WEDNESDAY, June 30 (HealthDay News) -- New research suggests the combination of a memory test and a brain scan may best predict the likelihood that an individual with mild cognitive problems will go on to develop Alzheimer's disease.
Mild cognitive impairment (MCI), is a condition "in which a person has problems with memory, language or another mental function severe enough to be noticeable to other people and to show up on tests, but not serious enough to interfere with daily life," according to the Alzheimer's Association.
Although not everyone with MCI will go on to develop Alzheimer's, the team of researchers noted that some ultimately will. And using these tests in tandem, they said, could increase early intervention among those most at risk.
"Even though it's true that there aren't preventive treatments for Alzheimer's, there are good reasons to want to know early [whether you are developing it]," explained study author Susan M. Landau, a research scientist with the Helen Wills Neuroscience Institute at the University of California at Berkeley and the Lawrence Berkeley National Laboratory.
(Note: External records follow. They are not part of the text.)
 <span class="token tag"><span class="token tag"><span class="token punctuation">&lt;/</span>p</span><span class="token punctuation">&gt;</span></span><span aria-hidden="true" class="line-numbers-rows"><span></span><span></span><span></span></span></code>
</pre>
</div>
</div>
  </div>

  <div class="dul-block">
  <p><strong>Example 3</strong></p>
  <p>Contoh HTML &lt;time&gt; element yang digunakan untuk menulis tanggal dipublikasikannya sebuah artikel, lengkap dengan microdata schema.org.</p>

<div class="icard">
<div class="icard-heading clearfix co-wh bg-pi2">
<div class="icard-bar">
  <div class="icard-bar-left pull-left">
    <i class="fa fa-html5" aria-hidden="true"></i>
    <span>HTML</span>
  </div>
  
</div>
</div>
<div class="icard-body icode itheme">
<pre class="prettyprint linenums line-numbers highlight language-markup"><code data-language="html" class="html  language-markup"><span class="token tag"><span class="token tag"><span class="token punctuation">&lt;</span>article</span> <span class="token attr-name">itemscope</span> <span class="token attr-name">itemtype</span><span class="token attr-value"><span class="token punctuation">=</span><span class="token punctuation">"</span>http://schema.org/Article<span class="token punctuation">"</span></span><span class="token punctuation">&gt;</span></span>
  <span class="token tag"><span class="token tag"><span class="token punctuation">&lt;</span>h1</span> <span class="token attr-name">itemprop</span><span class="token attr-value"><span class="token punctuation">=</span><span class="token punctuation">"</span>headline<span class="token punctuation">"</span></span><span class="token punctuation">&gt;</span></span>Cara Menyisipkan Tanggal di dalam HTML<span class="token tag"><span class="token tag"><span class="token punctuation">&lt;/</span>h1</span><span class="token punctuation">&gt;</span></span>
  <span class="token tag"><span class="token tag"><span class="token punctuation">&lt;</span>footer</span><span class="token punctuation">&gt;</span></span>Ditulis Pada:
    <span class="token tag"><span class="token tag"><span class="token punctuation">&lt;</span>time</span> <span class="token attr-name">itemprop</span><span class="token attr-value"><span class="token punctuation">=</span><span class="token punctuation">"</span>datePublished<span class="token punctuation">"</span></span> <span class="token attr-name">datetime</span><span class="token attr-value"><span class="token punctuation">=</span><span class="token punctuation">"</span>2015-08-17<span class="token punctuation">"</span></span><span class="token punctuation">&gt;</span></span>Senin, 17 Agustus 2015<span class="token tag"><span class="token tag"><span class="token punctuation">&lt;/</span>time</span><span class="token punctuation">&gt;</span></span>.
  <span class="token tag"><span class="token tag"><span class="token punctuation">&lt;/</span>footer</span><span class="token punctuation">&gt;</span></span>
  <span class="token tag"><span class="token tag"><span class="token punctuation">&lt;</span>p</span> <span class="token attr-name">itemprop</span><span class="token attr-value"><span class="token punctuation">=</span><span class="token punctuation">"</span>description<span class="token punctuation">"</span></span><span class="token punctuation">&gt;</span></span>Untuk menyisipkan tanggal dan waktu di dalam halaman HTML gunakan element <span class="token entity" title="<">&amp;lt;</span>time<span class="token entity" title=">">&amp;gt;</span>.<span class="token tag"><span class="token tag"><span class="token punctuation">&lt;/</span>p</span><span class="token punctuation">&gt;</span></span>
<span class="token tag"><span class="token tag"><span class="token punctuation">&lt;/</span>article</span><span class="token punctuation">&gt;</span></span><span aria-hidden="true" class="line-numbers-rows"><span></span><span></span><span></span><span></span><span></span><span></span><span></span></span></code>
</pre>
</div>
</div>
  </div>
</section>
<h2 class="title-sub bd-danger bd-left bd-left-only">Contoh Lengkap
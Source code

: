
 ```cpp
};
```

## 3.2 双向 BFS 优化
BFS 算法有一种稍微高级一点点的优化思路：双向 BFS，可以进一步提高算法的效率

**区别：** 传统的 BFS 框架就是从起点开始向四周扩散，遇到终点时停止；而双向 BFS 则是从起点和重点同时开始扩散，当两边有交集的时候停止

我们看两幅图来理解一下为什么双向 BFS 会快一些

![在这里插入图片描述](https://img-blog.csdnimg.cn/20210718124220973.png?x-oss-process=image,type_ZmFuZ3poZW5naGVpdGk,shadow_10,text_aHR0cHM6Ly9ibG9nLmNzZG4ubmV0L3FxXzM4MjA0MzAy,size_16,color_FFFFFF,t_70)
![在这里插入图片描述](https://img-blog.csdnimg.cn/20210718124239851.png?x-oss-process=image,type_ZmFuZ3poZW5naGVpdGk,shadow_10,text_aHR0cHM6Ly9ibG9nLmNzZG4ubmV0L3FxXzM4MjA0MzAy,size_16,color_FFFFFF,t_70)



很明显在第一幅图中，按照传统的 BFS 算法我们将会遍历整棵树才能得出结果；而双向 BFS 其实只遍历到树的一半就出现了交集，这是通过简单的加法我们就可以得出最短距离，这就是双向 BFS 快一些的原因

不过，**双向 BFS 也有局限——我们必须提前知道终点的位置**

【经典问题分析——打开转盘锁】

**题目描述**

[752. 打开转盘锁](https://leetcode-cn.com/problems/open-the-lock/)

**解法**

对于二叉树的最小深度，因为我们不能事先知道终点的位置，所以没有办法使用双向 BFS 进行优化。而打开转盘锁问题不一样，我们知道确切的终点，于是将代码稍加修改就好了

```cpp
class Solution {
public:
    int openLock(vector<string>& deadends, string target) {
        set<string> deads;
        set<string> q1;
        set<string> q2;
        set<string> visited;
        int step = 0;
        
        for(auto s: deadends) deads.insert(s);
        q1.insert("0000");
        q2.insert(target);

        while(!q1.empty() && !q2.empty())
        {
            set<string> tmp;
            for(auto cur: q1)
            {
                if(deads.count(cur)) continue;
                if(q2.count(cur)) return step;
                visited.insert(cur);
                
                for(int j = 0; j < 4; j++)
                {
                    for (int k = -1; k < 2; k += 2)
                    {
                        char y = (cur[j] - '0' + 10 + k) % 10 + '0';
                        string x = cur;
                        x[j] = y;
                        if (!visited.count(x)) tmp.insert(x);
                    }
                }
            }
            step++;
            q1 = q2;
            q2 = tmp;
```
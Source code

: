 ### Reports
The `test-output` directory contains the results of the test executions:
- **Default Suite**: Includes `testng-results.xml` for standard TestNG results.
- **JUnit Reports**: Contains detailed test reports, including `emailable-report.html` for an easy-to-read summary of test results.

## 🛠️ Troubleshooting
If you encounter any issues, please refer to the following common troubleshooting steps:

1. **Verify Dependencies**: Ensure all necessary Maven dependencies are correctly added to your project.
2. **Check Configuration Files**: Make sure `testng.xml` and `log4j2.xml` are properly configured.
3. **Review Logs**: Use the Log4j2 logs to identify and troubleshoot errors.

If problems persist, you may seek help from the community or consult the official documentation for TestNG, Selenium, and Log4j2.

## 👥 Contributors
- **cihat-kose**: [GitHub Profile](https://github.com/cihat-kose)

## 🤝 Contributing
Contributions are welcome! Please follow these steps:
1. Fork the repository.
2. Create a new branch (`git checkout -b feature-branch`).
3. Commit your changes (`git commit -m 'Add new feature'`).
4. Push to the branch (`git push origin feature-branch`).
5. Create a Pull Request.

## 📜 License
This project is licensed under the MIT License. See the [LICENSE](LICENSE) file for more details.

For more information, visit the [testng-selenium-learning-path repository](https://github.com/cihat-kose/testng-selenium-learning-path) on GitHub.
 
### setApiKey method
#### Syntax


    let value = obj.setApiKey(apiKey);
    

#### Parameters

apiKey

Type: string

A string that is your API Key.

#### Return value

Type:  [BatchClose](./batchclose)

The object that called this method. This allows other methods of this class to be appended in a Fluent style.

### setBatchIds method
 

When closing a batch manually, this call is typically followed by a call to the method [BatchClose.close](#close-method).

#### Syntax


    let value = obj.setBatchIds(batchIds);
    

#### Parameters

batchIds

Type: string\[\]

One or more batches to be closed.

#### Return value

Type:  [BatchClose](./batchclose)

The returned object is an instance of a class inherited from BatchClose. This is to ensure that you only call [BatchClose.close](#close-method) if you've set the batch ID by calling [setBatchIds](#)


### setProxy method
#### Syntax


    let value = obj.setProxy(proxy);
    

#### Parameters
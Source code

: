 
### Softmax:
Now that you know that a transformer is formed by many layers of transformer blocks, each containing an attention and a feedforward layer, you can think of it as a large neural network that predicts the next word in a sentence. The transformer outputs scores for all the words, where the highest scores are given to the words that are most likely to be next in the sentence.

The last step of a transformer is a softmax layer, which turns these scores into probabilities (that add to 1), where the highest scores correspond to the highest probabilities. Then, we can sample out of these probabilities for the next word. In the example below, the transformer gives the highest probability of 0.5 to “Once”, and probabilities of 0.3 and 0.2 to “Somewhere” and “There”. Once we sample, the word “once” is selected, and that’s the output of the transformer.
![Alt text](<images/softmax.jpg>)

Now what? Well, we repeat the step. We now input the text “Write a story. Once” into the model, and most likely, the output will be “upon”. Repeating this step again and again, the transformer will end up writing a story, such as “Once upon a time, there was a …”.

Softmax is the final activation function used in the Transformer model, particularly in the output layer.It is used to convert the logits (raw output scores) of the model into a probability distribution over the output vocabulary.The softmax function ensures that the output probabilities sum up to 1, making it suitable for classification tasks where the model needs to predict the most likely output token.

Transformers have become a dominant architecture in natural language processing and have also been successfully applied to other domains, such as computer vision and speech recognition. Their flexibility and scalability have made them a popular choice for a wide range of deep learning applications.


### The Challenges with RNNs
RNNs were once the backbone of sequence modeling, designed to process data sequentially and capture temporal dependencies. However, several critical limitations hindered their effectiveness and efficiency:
"Basically, there are a number of really exciting drugs in the pipeline now that are being tested," she explained. "It's overconfident to say it's just a matter of time, but there's a huge amount of money and effort going into vaccine-type drugs, drugs that treat the symptoms and all kinds of different mechanisms. So, there's a lot of promise. And as soon as we have a drug that works, we also hope to have the ability to tell who's going to benefit from that drug."
Landau and her colleagues report the findings in the June 30 issue of Neurology.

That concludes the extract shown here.